**MATERIAL FOR THE TASK:**
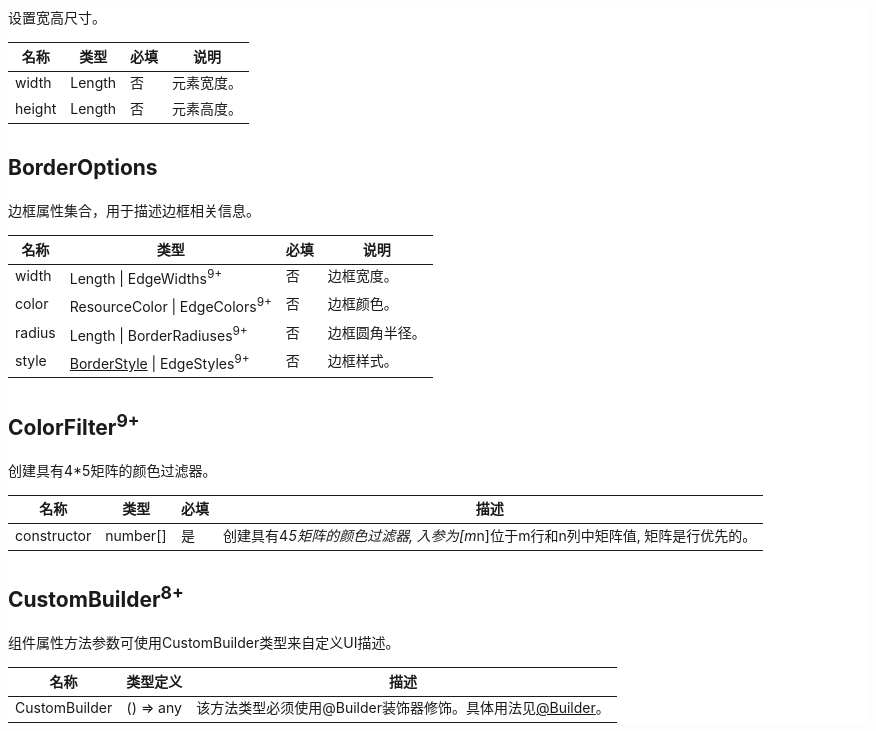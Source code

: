 设置宽高尺寸。

| 名称     | 类型     | 必填   | 说明    |
| ------ | ------ | ---- | ----- |
| width  | Length | 否    | 元素宽度。 |
| height | Length | 否    | 元素高度。 |


## BorderOptions

边框属性集合，用于描述边框相关信息。

| 名称     | 类型                                       | 必填   | 说明      |
| ------ | ---------------------------------------- | ---- | ------- |
| width  | Length  \| EdgeWidths<sup>9+</sup>       | 否    | 边框宽度。   |
| color  | ResourceColor \| EdgeColors<sup>9+</sup> | 否    | 边框颜色。   |
| radius | Length \| BorderRadiuses<sup>9+</sup>    | 否    | 边框圆角半径。 |
| style  | [BorderStyle](../reference/arkui-ts/ts-appendix-enums.md#borderstyle)  \| EdgeStyles<sup>9+</sup> | 否    | 边框样式。   |

## ColorFilter<sup>9+</sup>

创建具有4*5矩阵的颜色过滤器。

| 名称          | 类型       | 必填   | 描述                                       |
| ----------- | -------- | ---- | ---------------------------------------- |
| constructor | number[] | 是    | 创建具有4*5矩阵的颜色过滤器, 入参为[m*n]位于m行和n列中矩阵值, 矩阵是行优先的。 |


## CustomBuilder<sup>8+</sup>

组件属性方法参数可使用CustomBuilder类型来自定义UI描述。

| 名称            | 类型定义                   | 描述                                       |
| ------------- | ---------------------- | ---------------------------------------- |
| CustomBuilder | ()&nbsp;=&gt;&nbsp;any | 该方法类型必须使用@Builder装饰器修饰。具体用法见[@Builder](../../ui/ts-component-based-builder.md)。 |

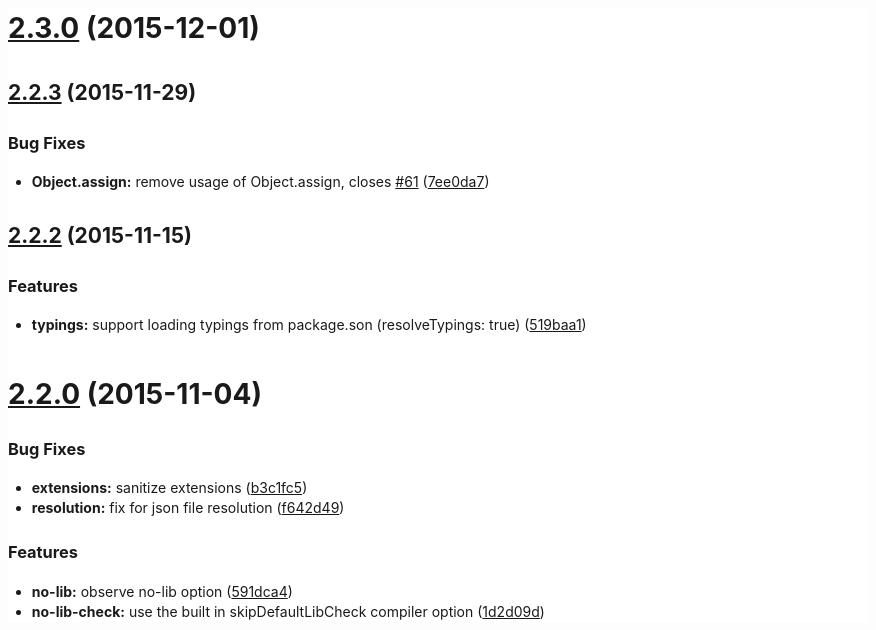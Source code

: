

<a name="2.3.0"></a>
# [2.3.0](https://github.com/frankwallis/plugin-typescript/compare/2.2.3...2.3.0) (2015-12-01)



<a name="2.2.3"></a>
## [2.2.3](https://github.com/frankwallis/plugin-typescript/compare/2.2.2...2.2.3) (2015-11-29)


### Bug Fixes

* **Object.assign:** remove usage of Object.assign, closes [#61](https://github.com/frankwallis/plugin-typescript/issues/61) ([7ee0da7](https://github.com/frankwallis/plugin-typescript/commit/7ee0da7))



<a name="2.2.2"></a>
## [2.2.2](https://github.com/frankwallis/plugin-typescript/compare/2.2.0...2.2.2) (2015-11-15)


### Features

* **typings:** support loading typings from package.son (resolveTypings: true) ([519baa1](https://github.com/frankwallis/plugin-typescript/commit/519baa1))



<a name="2.2.0"></a>
# [2.2.0](https://github.com/frankwallis/plugin-typescript/compare/2.1.6...2.2.0) (2015-11-04)


### Bug Fixes

* **extensions:** sanitize extensions ([b3c1fc5](https://github.com/frankwallis/plugin-typescript/commit/b3c1fc5))
* **resolution:** fix for json file resolution ([f642d49](https://github.com/frankwallis/plugin-typescript/commit/f642d49))


### Features

* **no-lib:** observe no-lib option ([591dca4](https://github.com/frankwallis/plugin-typescript/commit/591dca4))
* **no-lib-check:** use the built in skipDefaultLibCheck compiler option ([1d2d09d](https://github.com/frankwallis/plugin-typescript/commit/1d2d09d))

**PROBLEM DESCRIPTION:** Go through the entries above and copy each line with "Length" in it.

**RESULT:**
| width  | Length | 否    | 元素宽度。 |
| height | Length | 否    | 元素高度。 |
| width  | Length  \| EdgeWidths<sup>9+</sup>       | 否    | 边框宽度。   |
| radius | Length \| BorderRadiuses<sup>9+</sup>    | 否    | 边框圆角半径。 |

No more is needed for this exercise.